#### PROBLEM STATEMENT
Filter the records for lines holding the string "Aggregate".

#### EXTRACTED INFORMATION

------------------------------

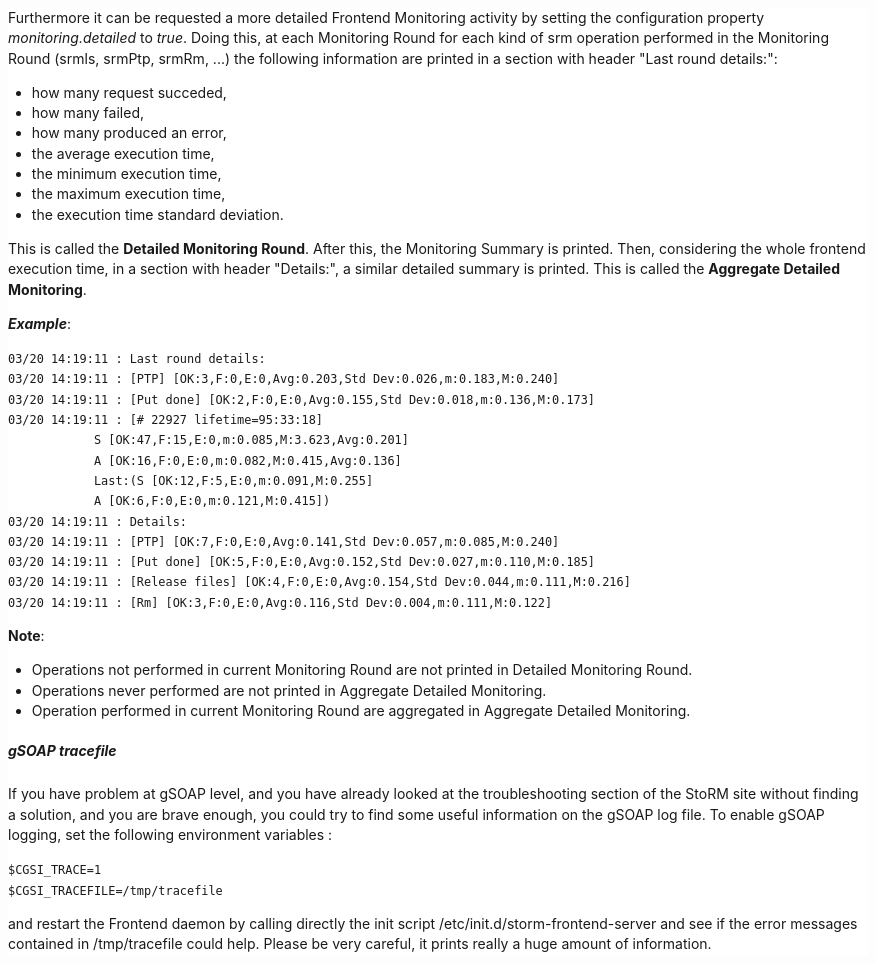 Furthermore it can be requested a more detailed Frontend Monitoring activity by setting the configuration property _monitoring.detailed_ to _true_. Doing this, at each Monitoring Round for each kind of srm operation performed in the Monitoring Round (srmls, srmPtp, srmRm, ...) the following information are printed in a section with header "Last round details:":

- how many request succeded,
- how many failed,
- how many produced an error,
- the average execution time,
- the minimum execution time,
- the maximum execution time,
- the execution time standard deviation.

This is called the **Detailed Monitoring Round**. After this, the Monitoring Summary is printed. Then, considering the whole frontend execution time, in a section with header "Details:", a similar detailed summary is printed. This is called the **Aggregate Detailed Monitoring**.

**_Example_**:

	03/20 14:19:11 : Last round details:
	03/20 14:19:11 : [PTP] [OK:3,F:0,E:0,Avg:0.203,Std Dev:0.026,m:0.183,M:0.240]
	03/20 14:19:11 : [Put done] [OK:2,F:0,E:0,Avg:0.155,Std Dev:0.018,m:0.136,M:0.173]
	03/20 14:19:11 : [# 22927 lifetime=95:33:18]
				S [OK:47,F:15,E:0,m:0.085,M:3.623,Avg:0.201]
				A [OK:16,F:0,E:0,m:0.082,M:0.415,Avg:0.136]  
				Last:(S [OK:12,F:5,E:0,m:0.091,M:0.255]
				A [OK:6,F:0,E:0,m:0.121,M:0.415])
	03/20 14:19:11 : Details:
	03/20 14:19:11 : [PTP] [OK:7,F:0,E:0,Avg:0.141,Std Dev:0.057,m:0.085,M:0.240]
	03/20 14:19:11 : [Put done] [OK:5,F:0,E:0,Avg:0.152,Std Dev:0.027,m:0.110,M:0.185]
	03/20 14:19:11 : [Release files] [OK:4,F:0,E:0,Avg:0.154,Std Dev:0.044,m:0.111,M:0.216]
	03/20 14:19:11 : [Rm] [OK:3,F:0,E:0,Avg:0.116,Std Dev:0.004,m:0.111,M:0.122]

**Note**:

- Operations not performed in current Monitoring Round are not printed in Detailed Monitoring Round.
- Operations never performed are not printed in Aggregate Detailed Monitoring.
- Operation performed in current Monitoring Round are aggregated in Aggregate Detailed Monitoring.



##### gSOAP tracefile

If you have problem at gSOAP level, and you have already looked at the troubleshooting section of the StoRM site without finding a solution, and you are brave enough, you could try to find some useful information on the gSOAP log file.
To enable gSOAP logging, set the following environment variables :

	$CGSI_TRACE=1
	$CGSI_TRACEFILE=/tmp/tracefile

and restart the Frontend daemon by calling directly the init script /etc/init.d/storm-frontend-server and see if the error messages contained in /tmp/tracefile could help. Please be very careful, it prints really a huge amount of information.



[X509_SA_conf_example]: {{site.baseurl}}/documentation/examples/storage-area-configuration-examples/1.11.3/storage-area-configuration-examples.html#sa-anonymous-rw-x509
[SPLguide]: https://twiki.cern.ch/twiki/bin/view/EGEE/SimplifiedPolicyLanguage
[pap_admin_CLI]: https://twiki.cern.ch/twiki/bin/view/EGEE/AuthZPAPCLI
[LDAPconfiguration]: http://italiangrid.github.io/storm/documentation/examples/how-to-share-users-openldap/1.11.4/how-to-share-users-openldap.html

------------------------------

#### EXERCISE SOLUTION
This is called the **Detailed Monitoring Round**. After this, the Monitoring Summary is printed. Then, considering the whole frontend execution time, in a section with header "Details:", a similar detailed summary is printed. This is called the **Aggregate Detailed Monitoring**.
- Operations never performed are not printed in Aggregate Detailed Monitoring.
- Operation performed in current Monitoring Round are aggregated in Aggregate Detailed Monitoring.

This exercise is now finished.